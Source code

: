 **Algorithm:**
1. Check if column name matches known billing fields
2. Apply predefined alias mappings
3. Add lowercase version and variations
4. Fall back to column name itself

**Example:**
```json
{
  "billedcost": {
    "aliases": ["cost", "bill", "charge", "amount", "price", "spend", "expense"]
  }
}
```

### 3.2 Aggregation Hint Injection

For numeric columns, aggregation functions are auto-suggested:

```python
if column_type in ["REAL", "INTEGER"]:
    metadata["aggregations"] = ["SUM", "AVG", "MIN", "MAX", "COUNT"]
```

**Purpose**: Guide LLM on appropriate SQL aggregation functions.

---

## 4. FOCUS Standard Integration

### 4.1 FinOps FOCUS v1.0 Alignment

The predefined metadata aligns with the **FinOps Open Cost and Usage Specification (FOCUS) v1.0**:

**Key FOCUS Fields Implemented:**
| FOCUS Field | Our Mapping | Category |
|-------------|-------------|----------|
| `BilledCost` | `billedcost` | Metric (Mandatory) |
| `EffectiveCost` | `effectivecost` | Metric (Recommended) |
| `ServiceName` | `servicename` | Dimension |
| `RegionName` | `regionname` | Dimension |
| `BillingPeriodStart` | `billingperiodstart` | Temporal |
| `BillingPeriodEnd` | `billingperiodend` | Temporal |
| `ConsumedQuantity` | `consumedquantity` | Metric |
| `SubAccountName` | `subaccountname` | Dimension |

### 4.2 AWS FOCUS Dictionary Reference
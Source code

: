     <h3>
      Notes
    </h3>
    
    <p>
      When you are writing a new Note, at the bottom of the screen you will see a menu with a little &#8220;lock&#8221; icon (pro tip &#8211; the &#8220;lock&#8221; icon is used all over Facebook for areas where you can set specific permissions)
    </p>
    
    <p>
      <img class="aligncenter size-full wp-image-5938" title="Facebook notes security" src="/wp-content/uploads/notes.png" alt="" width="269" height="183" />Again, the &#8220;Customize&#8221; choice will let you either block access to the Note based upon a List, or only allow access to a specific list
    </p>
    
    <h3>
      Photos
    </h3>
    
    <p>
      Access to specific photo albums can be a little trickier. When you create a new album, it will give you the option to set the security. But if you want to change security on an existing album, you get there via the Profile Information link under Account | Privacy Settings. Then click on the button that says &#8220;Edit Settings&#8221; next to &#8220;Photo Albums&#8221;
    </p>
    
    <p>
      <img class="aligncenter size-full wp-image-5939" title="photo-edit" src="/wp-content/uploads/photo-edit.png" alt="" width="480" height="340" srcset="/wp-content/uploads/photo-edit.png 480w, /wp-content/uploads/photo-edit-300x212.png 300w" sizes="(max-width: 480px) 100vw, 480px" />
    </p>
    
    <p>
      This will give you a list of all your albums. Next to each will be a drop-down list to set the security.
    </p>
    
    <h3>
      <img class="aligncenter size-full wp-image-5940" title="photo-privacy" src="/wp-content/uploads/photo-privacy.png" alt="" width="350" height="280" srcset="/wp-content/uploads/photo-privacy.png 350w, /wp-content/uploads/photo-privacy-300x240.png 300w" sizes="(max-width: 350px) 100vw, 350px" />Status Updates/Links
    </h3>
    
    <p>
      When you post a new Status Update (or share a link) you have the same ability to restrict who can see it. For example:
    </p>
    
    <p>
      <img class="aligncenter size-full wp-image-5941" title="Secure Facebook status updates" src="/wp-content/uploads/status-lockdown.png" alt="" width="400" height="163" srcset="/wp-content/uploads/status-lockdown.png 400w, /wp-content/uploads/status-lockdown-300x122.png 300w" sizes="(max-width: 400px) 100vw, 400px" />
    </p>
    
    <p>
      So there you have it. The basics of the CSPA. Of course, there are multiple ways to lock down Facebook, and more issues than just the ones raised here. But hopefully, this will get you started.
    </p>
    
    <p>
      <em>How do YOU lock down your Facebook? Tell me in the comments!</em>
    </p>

......

> **Directions**
Copy, from the material, each line that holds the string "image".

> **Task answer**
      <img class="aligncenter size-full wp-image-5938" title="Facebook notes security" src="/wp-content/uploads/notes.png" alt="" width="269" height="183" />Again, the &#8220;Customize&#8221; choice will let you either block access to the Note based upon a List, or only allow access to a specific list
      <img class="aligncenter size-full wp-image-5939" title="photo-edit" src="/wp-content/uploads/photo-edit.png" alt="" width="480" height="340" srcset="/wp-content/uploads/photo-edit.png 480w, /wp-content/uploads/photo-edit-300x212.png 300w" sizes="(max-width: 480px) 100vw, 480px" />
      <img class="aligncenter size-full wp-image-5940" title="photo-privacy" src="/wp-content/uploads/photo-privacy.png" alt="" width="350" height="280" srcset="/wp-content/uploads/photo-privacy.png 350w, /wp-content/uploads/photo-privacy-300x240.png 300w" sizes="(max-width: 350px) 100vw, 350px" />Status Updates/Links
      <img class="aligncenter size-full wp-image-5941" title="Secure Facebook status updates" src="/wp-content/uploads/status-lockdown.png" alt="" width="400" height="163" srcset="/wp-content/uploads/status-lockdown.png 400w, /wp-content/uploads/status-lockdown-300x122.png 300w" sizes="(max-width: 400px) 100vw, 400px" />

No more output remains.